Wall Street is the world's most expensive market, even as the disconnect widens between stock prices and economic and earnings fundamentals, analyst Peter Boockvar said Monday in renewing his alarm on U.S. equities.
"The markets are very dangerous," the chief market analyst at The Lindsey Group said, pointing to what he sees as easy money from central banks artificially inflating asset prices.
"Since the U.K. [Brexit] vote, there's been this voracious search for ... yield. But I think [it] made investors forget the risks of capital loss only for the reward of a yield that is pretty microscopic."
As August began on Wall Street, the S&P 500 was riding a new intraday high, set on Friday, with the Nasdaq composite index on a four-session winning streak. But the Dow Jones industrial average was trying to break a five-session losing streak.
While the Dow limped into the July finish line, the blue chip measure gained nearly 3 percent for the month. The S&P 500 advanced about 3.5 percent in July. The Nasdaq was the big winner last month, surging 6.6 percent.
Despite those gains, Boockvar isn't the only pessimist. Goldman Sachs on Monday cut its three-month rating on equities to underweight, while DoubleLine Capital CEO Jeff Gundlach said on Friday that many asset classes look frothy.

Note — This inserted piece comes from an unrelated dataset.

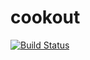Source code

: # cookout

[![Build Status](https://travis-ci.org/1yzo/Cookout.svg?branch=master)](https://travis-ci.org/1yzo/Cookout)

Perhaps caution may be warranted, when considering that over the past 20 years, the Dow has performed worse, on average, in August than during any other month. According to Bespoke, the Dow averaged an August decline of 1.3 percent.
Boockvar said he believes "the better opportunities" are outside the United States.
"To me, the U.S. stock market is the most expensive market in the world. The better opportunities are in emerging markets that have already been through bear markets over the past four to five years, driven by commodities," he said. "I'm [also] a big fan of gold and silver."